時櫻有些疑惑:「上次瞧見它,都快被你揪禿了,葉子都沒剩幾片,現在倒是長得挺精神?」
蔣鳴軒指腹輕輕摩挲了一下鮮嫩的葉片,聲音低沉:「讓它長長,真揪禿了它會發脾氣了。」
時櫻笑道:「沒想到你還挺幽默。」
蔣鳴軒正色道:「幽默隻是我微不足道的優點之一,除了幽默,我還有英俊。

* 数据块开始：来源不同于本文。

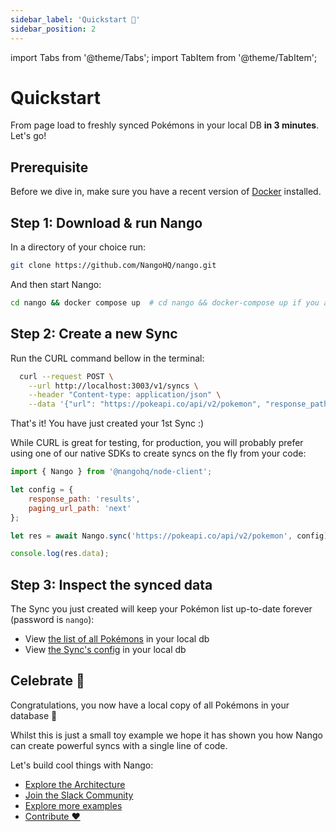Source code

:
 ```yaml
---
sidebar_label: 'Quickstart 🚀'
sidebar_position: 2
---
```


import Tabs from '@theme/Tabs';
import TabItem from '@theme/TabItem';

# Quickstart

From page load to freshly synced Pokémons in your local DB **in 3 minutes**. Let's go!

## Prerequisite

Before we dive in, make sure you have a recent version of [Docker](https://www.docker.com/products/docker-desktop/) installed.

## Step 1: Download & run Nango

In a directory of your choice run:

```bash
git clone https://github.com/NangoHQ/nango.git
```

And then start Nango:
```bash
cd nango && docker compose up  # cd nango && docker-compose up if you are on an older version of docker
```

## Step 2: Create a new Sync

Run the CURL command bellow in the terminal:

```bash
  curl --request POST \
    --url http://localhost:3003/v1/syncs \
    --header "Content-type: application/json" \
    --data '{"url": "https://pokeapi.co/api/v2/pokemon", "response_path": "results", "paging_url_path":"next"}'
```

That's it! You have just created your 1st Sync :)

While CURL is great for testing, for production, you will probably prefer using one of our native SDKs to create syncs on the fly from your code: 

<Tabs groupId="programming-language">

  <TabItem value="node" label="Node SDK">

```js
import { Nango } from '@nangohq/node-client';

let config = {
    response_path: 'results',
    paging_url_path: 'next'
};

let res = await Nango.sync('https://pokeapi.co/api/v2/pokemon', config);

console.log(res.data);
```
  </TabItem>
</Tabs>


## Step 3: Inspect the synced data

The Sync you just created will keep your Pokémon list up-to-date forever (password is `nango`):
- View [the list of all Pokémons](http://localhost:8080/?pgsql=nango-db&username=nango&db=nango&ns=public&select=_nango_raw) in your local db
- View [the Sync's config](http://localhost:8080/?pgsql=nango-db&username=nango&db=nango&ns=public&select=_nango_syncs) in your local db


## Celebrate 🎉

Congratulations, you now have a local copy of all Pokémons in your database 🎉

Whilst this is just a small toy example we hope it has shown you how Nango can create powerful syncs with a single line of code.

Let's build cool things with Nango:
* [Explore the Architecture](architecture.md)
* [Join the Slack Community](https://nango.dev/slack)
* [Explore more examples](real-world-examples.md)
* [Contribute ❤️](contributing.md)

」
時櫻一愣,笑得停不下來。
蔣鳴軒看著她的笑容,也跟著眉眼彎彎。
隻有他自己清楚,哪是什麼「怕它生氣」這樣的歪理由。
愛與重逢是他畢生所求。
再想摘葉子泡水卻是捨不得了,好好供著吧。
希望能陪它年年復年年。
……
兩天後。
時櫻的調試進入了尾聲,在她吹毛求疵改進了不下數十遍後,圖紙可以正式投入生產了。
這是農墾部的活,就不歸時櫻管了,但是,她向農墾部提出了一個要求。
她原本想著項目結束後,自己可能會被國安部帶走。
結果沒想到,一直到回到家裡,國安部那裡都沒什麼動靜。
還是王部長來的時候說,那位洩露技術的方技術員被抓了。
所以,時櫻身上的嫌疑就洗清了。
與此同時。
京市空軍政治部接收到了一則文件指令。